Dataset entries

_ _ _

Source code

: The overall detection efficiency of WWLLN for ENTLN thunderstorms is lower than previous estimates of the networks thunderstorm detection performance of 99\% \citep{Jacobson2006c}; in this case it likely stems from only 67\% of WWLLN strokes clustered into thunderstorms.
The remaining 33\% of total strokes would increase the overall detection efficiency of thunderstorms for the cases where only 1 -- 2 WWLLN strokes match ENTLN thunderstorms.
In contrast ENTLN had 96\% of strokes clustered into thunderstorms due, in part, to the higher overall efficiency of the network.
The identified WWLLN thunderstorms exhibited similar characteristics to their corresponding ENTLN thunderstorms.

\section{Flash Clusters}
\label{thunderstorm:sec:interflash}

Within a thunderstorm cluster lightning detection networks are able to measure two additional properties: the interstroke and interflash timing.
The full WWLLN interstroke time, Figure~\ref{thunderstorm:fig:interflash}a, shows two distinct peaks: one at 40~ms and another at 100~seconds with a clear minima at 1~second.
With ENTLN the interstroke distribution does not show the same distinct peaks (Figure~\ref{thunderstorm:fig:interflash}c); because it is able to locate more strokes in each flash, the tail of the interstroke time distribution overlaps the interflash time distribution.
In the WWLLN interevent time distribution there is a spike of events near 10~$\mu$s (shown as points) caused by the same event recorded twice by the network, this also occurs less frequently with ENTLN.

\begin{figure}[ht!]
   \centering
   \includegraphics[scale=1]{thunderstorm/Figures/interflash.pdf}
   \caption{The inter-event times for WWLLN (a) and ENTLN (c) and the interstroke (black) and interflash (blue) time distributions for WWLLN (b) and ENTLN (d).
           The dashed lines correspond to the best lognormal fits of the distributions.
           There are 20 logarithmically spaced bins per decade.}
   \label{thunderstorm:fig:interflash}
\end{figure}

_ _ _

* Exercise instructions *
An exact transcription of all the records is required.

* Answer space *
Source code

: The overall detection efficiency of WWLLN for ENTLN thunderstorms is lower than previous estimates of the networks thunderstorm detection performance of 99\% \citep{Jacobson2006c}; in this case it likely stems from only 67\% of WWLLN strokes clustered into thunderstorms.
The remaining 33\% of total strokes would increase the overall detection efficiency of thunderstorms for the cases where only 1 -- 2 WWLLN strokes match ENTLN thunderstorms.
In contrast ENTLN had 96\% of strokes clustered into thunderstorms due, in part, to the higher overall efficiency of the network.
The identified WWLLN thunderstorms exhibited similar characteristics to their corresponding ENTLN thunderstorms.

\section{Flash Clusters}
\label{thunderstorm:sec:interflash}

Within a thunderstorm cluster lightning detection networks are able to measure two additional properties: the interstroke and interflash timing.
The full WWLLN interstroke time, Figure~\ref{thunderstorm:fig:interflash}a, shows two distinct peaks: one at 40~ms and another at 100~seconds with a clear minima at 1~second.
With ENTLN the interstroke distribution does not show the same distinct peaks (Figure~\ref{thunderstorm:fig:interflash}c); because it is able to locate more strokes in each flash, the tail of the interstroke time distribution overlaps the interflash time distribution.
In the WWLLN interevent time distribution there is a spike of events near 10~$\mu$s (shown as points) caused by the same event recorded twice by the network, this also occurs less frequently with ENTLN.

\begin{figure}[ht!]
   \centering
   \includegraphics[scale=1]{thunderstorm/Figures/interflash.pdf}
   \caption{The inter-event times for WWLLN (a) and ENTLN (c) and the interstroke (black) and interflash (blue) time distributions for WWLLN (b) and ENTLN (d).
           The dashed lines correspond to the best lognormal fits of the distributions.
           There are 20 logarithmically spaced bins per decade.}
   \label{thunderstorm:fig:interflash}
\end{figure}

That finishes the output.